Economic policy and women’s rights are key to solving global AIDS epidemic

Economic policy and women’s rights are key to solving global AIDS epidemic
New studies examine AIDS, sexuality and economic development

BY RAJ MANKAD
Special to the Rice News

New studies published in the journal Feminist Economics show that economic policies and women’s rights are key to solving the HIV/AIDS epidemic. The journal, which is edited by Rice University’s Diana Strassmann, uses a special issue to explore such topics as the gendered nature of access to treatment, the complexity of risks faced by women, women’s unpaid work caring for people with HIV/AIDS, and migration and AIDS.

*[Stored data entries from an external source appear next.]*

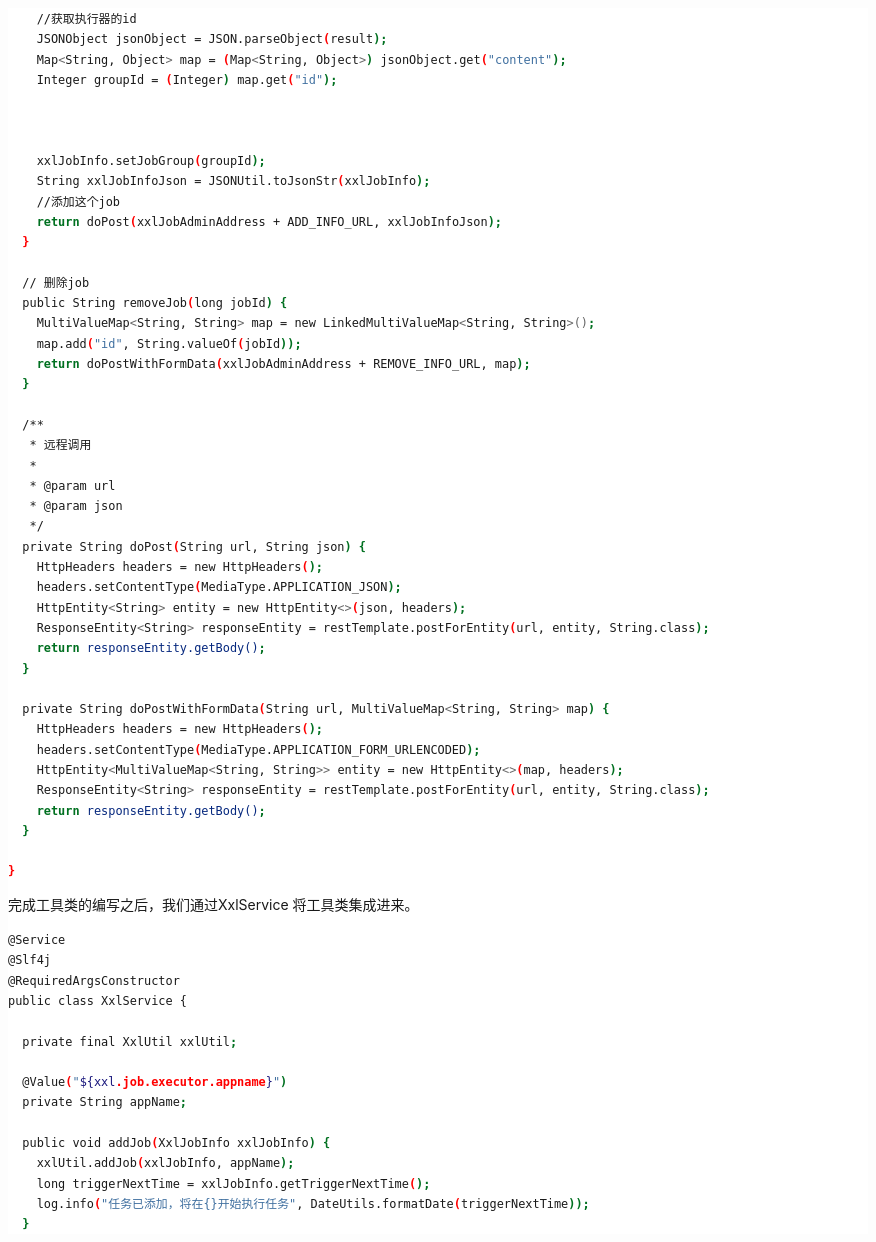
 ```bash
    //获取执行器的id
    JSONObject jsonObject = JSON.parseObject(result);
    Map<String, Object> map = (Map<String, Object>) jsonObject.get("content");
    Integer groupId = (Integer) map.get("id");



    xxlJobInfo.setJobGroup(groupId);
    String xxlJobInfoJson = JSONUtil.toJsonStr(xxlJobInfo);
    //添加这个job
    return doPost(xxlJobAdminAddress + ADD_INFO_URL, xxlJobInfoJson);
  }

  // 删除job
  public String removeJob(long jobId) {
    MultiValueMap<String, String> map = new LinkedMultiValueMap<String, String>();
    map.add("id", String.valueOf(jobId));
    return doPostWithFormData(xxlJobAdminAddress + REMOVE_INFO_URL, map);
  }

  /**
   * 远程调用
   *
   * @param url
   * @param json
   */
  private String doPost(String url, String json) {
    HttpHeaders headers = new HttpHeaders();
    headers.setContentType(MediaType.APPLICATION_JSON);
    HttpEntity<String> entity = new HttpEntity<>(json, headers);
    ResponseEntity<String> responseEntity = restTemplate.postForEntity(url, entity, String.class);
    return responseEntity.getBody();
  }

  private String doPostWithFormData(String url, MultiValueMap<String, String> map) {
    HttpHeaders headers = new HttpHeaders();
    headers.setContentType(MediaType.APPLICATION_FORM_URLENCODED);
    HttpEntity<MultiValueMap<String, String>> entity = new HttpEntity<>(map, headers);
    ResponseEntity<String> responseEntity = restTemplate.postForEntity(url, entity, String.class);
    return responseEntity.getBody();
  }

}
```

完成工具类的编写之后，我们通过XxlService 将工具类集成进来。

```bash
@Service
@Slf4j
@RequiredArgsConstructor
public class XxlService {

  private final XxlUtil xxlUtil;

  @Value("${xxl.job.executor.appname}")
  private String appName;

  public void addJob(XxlJobInfo xxlJobInfo) {
    xxlUtil.addJob(xxlJobInfo, appName);
    long triggerNextTime = xxlJobInfo.getTriggerNextTime();
    log.info("任务已添加，将在{}开始执行任务", DateUtils.formatDate(triggerNextTime));
  }

```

“AIDS research and the media concentrate on the search for a magic-bullet solution to the epidemic,” Strassmann said. “We need instead to examine the complex economic underpinnings of the AIDS epidemic that link decisions made in government and corporate boardrooms to decisions made in bedrooms.”

According to the World Health Organization, women account for 50 percent of people living with HIV/AIDS. The factors that affect vulnerability to the disease and its consequences are different for women than for men. Policies that appear gender-blind can have a different impact on men and women because women are disproportionately involved in unpaid or informal labor, such as child care, care for the sick or elderly, and sex work. These types of roles mean that women’s burden and exposure to the disease are often greater than men’s.

“A woman’s ability to demand that her partner wear a condom depends on her bargaining power,” said Cecilia Conrad, dean of faculty at Scripps College and one of two guest editors for the special issue. “The studies in this issue explore ways individuals can gain the economic means, legal rights and social support to make safer choices, like using a condom, so the virus isn’t spread in the first place.”

The articles in the special issue of Feminist Economics focus on developing countries, regions in Africa, Latin America and Asia and immigrants from Africa to Europe. In sub-Saharan Africa, women account for 61 percent of those infected, and that number is increasing. 

“Some of the consequences of the HIV/AIDS epidemic for women have remained largely invisible,” said Cheryl Doss, director of graduate studies in international relations at Yale University and co-editor of the issue. “Feminist economic analysis provides a means to make the invisible visible by examining how institutions and policies have a different impact on men and women.”

Strassmann, professor of the practice in humanities at Rice, said the special issue is designed to do more than provide facts and figures.

“The purpose of the special issue and the journal is not only to further the pursuit of economic knowledge but to influence policy and the quality of human lives,” she said. “We hope the special issue reaches as many people as possible, including advocates and policymakers.”

The issue will be available through the journal’s publisher, Routledge, in print Nov. 20 and online at http://www.informaworld.com/smpp/title~content=g905313370~db=all?jumptype=alert&alerttype=new_issue_alert,email&waited=0.

Consistently ranked among top women’s studies and economics journals, Feminist Economics is the official journal of the International Association for Feminist Economics. Now in its second decade, the journal has attained international recognition for the quality and importance of its scholarship.